文献类型：期刊文献

英文题名：Effect of the crystal habit on micromechanical extensile behaviors of the crystalline rock during compression

作者：Huang, Xiaolin[1,2];Qi, Shengwen[1,2];Guo, Songfeng[2];Zheng, Bowen[2];Zhao, Qi[3];Sha, Peng[4];Wang, Tianzuo[4];Yao, Xianglong[5];Liang, Ning[2];Chang, Jinyuan[4];Rong, Xiaoyang[6]

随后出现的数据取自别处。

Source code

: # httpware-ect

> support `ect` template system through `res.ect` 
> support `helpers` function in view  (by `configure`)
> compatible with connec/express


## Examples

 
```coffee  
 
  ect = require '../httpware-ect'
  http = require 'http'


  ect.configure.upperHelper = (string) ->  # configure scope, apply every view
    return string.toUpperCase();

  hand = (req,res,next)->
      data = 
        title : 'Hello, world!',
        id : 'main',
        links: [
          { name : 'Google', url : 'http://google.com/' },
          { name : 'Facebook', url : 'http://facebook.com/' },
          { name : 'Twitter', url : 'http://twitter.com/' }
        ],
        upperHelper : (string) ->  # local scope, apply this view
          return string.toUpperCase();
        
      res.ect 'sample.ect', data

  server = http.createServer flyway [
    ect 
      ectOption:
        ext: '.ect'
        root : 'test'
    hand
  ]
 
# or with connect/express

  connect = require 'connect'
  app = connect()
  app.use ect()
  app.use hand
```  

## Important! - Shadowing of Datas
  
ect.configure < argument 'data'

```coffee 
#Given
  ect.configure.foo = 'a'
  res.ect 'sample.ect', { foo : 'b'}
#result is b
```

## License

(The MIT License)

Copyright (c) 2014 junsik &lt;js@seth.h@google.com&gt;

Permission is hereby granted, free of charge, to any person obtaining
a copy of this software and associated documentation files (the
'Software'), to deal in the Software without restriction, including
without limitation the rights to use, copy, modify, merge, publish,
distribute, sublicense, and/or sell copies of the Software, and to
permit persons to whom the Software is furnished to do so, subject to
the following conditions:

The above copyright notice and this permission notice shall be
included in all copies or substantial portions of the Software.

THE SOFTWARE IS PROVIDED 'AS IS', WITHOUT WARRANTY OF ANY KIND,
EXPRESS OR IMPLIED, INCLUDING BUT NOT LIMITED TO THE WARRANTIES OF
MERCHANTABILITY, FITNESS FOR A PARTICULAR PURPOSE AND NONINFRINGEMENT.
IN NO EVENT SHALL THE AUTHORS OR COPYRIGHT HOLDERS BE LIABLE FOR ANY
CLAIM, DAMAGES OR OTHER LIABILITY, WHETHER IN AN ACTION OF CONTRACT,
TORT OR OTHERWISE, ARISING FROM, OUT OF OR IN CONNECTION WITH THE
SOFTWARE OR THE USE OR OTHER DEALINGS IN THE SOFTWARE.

机构：[1]Xi An Jiao Tong Univ, Sch Human Settlements & Civil Engn, Dept Civil Engn, Xianning West Rd 28, Xian 710049, Shaanxi, Peoples R China;[2]Chinese Acad Sci, Inst Geol & Geophys, Key Lab Shale Gas & Geoengn, Beijing 100029, Peoples R China;[3]Hong Kong Polytech Univ, Dept Civil & Environm Engn, Hong Kong, Peoples R China;[4]Shaoxing Univ, Key Lab Rock Mech & Geohazards Zhejiang Prov, Shaoxing 312000, Zhejiang, Peoples R China;[5]China Three Gorges Corp, Inst Sci & Technol, Beijing 101100, Peoples R China;[6]Dalian Ocean Univ, Coll Ocean & Civil Engn, Dalian 116024, Peoples R China

年份：2022

卷号：310

外文期刊名：ENGINEERING GEOLOGY

收录：SCI-EXPANDED(收录号：WOS:000874810900001)、、EI(收录号：20224212973499)、Scopus(收录号：2-s2.0-85139858223)、WOS

基金：This work was funded by the Second Tibetan Plateau Scientific Expedition and Research Program (STEP) under Grant No. 2019QZKK0904; the National Key Research and Development Plan of China under Grant No. 2019YFC1509701; the Key Research Program of the Institute of Geology & Geophysics, CAS under Grant No. IGGCAS-201903402; National Natural Science Foundation of China under Grants Nos. 41825018, 41941018, 41902289, and 41888101; Culture of Seeding Project of Young Scientific and Technological Talents Founded by Department of Education of Liaoning Province under Grant QL 202012; Zhejiang Provincial Natural Science Foundation of China under Grant No. LQ18D020001. We would like to appreciate Dr. Lihui Li and Dr. Yusheng Zhu for providing the polarized thin sections. Data used in this paper are available from doi:10.17632/jhr6xystvr.3.

语种：英文

外文关键词：Crystalline rock; Crystal habit; Microstructure; Heterogeneity; Micromechanical extensile behavior; Microcracking

外文摘要：The crystal habit controls the microstructure heterogeneity of the crystalline rock and significantly affects its mechanical behaviors. However, thus far, this effect has not been quantitatively characterized. Here we established a grain-based model to investigate effects of the crystal habit on compression-induced micromechanical extensile behaviors of the crystalline rock. Alteration of the grain morphology heterogeneity from the euhedral to anhedral was quantitatively depicted by the fractal dimension. Meanwhile, heterogeneity of grain-scale mechanical properties was also considered, which depended on the stress state. We identified two effects related to the crystal habit that affected mechanical behaviors of the crystalline rock: the tensile stress concentration effect (TSCE) and the grain boundary interlocking effect (ILE). These two effects counteracted with each other with modulating the crystal habit. The stress threshold of the crack initiation of the crystalline rock generally decreased as the crystal habit modulated from the euhedral to anhedral, while the stress thresholds of the crack damage and the peak stress first decreased and then increased. The crystal habit had important influences on the stress distributions and further affected the progressive failure characteristics of the crystalline rock. The intergranular cracking was throughout the whole process while the transgranular failure mainly emerged adjacent to the crack damage stage. With modulating the crystal habit from the euhedral to anhedral, the number of the transgranular failure zone first decreased then increased. We acquired new insights into the microcracking behaviors of the crystalline rock in which the transition to the anhedral microstructure could favor the transgranular failure.